§ What you are asked to do
Every line containing "textAlign" should be copied out. Go through the entries and find them.

--- Provided data Enclosed Below ---

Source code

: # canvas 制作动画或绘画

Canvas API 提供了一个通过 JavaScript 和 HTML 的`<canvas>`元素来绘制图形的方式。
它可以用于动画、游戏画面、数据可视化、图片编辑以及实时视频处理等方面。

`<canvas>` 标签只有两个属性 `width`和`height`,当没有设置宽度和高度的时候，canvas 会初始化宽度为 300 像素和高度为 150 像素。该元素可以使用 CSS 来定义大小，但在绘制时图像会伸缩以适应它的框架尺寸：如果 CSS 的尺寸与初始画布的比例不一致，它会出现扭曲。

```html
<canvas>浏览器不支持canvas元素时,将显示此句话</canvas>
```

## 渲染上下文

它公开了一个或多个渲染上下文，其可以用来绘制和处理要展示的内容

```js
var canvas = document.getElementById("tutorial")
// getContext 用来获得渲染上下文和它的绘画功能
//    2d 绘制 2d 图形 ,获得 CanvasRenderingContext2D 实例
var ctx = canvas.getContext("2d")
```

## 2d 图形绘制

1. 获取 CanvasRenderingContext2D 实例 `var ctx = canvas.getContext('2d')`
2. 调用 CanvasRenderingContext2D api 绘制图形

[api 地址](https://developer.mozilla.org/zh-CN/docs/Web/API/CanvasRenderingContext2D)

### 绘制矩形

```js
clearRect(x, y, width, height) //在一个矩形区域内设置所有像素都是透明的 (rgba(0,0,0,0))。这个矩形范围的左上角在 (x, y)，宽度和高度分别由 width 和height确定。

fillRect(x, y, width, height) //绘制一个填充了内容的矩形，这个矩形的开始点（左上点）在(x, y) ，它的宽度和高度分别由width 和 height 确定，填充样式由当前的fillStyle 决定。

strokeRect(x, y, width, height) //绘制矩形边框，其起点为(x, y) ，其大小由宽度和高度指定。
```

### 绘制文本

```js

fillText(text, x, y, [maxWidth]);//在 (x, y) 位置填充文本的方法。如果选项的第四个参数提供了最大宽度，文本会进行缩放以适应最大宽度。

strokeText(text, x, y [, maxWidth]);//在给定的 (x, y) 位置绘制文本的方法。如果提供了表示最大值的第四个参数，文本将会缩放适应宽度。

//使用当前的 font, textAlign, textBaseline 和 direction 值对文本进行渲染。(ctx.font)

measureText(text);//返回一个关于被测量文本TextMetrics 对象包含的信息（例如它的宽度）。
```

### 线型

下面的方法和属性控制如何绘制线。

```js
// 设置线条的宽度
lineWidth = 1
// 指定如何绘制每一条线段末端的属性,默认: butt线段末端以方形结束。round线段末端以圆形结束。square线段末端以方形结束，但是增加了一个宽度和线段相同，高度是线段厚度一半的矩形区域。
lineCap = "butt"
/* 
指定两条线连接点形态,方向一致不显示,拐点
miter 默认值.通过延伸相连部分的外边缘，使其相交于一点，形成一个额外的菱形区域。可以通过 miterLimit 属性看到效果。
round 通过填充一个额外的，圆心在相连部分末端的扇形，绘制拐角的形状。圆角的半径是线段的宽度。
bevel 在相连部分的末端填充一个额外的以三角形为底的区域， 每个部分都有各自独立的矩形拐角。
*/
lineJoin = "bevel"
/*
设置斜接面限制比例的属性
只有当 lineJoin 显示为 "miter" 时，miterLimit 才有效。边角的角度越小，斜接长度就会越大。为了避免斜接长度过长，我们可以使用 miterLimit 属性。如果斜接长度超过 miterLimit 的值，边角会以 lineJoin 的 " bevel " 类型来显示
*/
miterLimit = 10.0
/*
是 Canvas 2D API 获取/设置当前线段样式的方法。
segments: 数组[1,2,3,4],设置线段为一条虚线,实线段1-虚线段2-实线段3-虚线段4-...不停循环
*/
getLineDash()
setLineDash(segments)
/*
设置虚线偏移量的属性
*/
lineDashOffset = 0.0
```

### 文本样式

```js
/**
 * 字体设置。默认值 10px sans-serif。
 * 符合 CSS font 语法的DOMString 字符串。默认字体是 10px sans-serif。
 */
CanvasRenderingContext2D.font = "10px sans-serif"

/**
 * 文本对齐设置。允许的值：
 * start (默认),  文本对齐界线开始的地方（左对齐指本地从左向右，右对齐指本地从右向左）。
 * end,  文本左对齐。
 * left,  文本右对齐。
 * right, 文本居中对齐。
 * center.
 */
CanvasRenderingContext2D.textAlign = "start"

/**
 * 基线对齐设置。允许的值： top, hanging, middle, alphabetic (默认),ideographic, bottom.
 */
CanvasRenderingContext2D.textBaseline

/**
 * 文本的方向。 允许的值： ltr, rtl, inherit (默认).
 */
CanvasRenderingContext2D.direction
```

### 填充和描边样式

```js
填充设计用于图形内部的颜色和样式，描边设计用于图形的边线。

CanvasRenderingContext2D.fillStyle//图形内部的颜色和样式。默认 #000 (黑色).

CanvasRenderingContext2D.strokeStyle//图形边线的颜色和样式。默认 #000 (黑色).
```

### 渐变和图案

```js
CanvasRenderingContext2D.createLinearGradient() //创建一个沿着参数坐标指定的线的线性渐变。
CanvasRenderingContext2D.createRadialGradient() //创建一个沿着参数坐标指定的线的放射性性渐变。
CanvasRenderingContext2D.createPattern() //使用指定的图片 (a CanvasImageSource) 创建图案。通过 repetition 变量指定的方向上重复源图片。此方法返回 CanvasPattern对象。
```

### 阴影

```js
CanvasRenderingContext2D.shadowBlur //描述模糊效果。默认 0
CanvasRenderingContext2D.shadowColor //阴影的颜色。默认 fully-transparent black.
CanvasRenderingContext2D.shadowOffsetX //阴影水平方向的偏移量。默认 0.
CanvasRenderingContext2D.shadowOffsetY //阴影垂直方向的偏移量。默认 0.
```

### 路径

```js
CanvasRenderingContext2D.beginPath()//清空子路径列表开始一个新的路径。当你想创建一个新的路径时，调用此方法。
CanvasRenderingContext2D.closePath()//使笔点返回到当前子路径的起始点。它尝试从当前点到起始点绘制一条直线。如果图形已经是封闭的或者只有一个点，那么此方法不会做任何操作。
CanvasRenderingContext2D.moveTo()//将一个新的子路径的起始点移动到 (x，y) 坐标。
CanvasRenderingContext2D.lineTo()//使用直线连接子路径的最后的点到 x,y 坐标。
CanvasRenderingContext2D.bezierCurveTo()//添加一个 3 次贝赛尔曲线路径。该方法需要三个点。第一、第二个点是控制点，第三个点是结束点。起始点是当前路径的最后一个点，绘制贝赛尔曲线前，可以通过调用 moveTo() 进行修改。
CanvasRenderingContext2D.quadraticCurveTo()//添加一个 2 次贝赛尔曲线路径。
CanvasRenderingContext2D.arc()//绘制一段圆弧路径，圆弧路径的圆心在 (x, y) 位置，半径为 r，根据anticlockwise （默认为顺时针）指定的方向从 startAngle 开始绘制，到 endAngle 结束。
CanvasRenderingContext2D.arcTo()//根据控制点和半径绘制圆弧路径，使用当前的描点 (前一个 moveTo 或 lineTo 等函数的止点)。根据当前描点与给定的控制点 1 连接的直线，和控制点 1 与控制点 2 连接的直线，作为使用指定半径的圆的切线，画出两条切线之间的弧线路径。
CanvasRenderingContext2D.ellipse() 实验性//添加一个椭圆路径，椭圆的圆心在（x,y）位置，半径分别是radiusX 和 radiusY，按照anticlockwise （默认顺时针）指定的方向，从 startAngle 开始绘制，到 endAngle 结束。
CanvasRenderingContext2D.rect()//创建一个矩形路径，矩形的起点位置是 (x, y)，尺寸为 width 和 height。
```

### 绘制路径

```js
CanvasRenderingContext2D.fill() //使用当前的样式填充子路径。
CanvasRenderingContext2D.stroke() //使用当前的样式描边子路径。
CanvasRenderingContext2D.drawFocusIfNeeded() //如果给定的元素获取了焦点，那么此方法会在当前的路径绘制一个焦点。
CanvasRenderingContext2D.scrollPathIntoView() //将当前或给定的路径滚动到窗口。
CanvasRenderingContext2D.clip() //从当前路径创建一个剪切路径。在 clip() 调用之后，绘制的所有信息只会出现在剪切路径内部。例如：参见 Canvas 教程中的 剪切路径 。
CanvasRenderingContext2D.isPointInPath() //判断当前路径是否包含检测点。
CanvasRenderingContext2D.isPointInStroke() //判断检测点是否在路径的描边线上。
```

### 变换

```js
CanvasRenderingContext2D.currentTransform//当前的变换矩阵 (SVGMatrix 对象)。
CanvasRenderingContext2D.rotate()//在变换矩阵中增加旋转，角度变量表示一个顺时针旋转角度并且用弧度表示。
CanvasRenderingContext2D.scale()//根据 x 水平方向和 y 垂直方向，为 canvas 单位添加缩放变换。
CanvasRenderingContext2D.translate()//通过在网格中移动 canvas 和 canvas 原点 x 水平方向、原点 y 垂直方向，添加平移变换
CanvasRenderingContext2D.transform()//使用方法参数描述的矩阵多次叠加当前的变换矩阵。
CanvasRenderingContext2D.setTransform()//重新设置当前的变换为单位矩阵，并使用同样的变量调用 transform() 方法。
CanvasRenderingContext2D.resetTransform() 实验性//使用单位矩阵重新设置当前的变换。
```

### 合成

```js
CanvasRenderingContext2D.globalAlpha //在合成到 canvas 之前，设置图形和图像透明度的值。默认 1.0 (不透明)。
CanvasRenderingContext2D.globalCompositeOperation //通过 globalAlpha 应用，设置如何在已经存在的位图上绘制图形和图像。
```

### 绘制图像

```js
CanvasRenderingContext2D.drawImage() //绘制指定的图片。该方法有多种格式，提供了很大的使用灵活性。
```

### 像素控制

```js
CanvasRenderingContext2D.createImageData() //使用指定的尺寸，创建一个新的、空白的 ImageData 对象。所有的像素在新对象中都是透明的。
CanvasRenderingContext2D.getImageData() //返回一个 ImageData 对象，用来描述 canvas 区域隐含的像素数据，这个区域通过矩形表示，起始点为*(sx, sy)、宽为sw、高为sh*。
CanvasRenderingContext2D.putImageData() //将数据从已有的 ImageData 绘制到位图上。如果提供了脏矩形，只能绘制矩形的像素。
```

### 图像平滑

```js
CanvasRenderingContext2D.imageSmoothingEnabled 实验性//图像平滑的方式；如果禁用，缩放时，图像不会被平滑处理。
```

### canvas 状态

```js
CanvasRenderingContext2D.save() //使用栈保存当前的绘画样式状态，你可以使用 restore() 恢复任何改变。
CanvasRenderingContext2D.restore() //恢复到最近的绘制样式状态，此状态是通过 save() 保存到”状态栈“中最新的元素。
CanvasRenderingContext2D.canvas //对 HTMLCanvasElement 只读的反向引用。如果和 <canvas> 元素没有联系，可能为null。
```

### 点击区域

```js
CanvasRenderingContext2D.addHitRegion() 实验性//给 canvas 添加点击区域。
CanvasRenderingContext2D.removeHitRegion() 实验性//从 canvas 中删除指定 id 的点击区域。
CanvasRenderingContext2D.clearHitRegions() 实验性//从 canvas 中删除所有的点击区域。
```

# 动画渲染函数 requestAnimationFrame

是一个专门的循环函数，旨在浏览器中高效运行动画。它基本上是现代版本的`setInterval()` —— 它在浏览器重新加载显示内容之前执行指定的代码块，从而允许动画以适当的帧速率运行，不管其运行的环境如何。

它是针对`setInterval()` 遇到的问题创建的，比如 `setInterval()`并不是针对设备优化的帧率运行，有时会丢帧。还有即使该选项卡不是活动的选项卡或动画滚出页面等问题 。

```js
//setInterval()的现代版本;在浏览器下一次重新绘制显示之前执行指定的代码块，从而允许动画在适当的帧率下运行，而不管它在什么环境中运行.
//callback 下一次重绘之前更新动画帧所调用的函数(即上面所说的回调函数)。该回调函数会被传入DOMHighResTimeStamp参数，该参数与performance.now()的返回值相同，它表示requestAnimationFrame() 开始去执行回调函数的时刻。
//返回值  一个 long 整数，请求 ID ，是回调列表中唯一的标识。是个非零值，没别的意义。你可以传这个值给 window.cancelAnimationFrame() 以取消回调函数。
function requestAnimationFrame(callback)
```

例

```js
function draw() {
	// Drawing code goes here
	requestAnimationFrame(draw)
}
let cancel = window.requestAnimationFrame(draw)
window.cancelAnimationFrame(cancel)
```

--- End of Enclosed Provided data ---

§ Solved exercise
//使用当前的 font, textAlign, textBaseline 和 direction 值对文本进行渲染。(ctx.font)
CanvasRenderingContext2D.textAlign = "start"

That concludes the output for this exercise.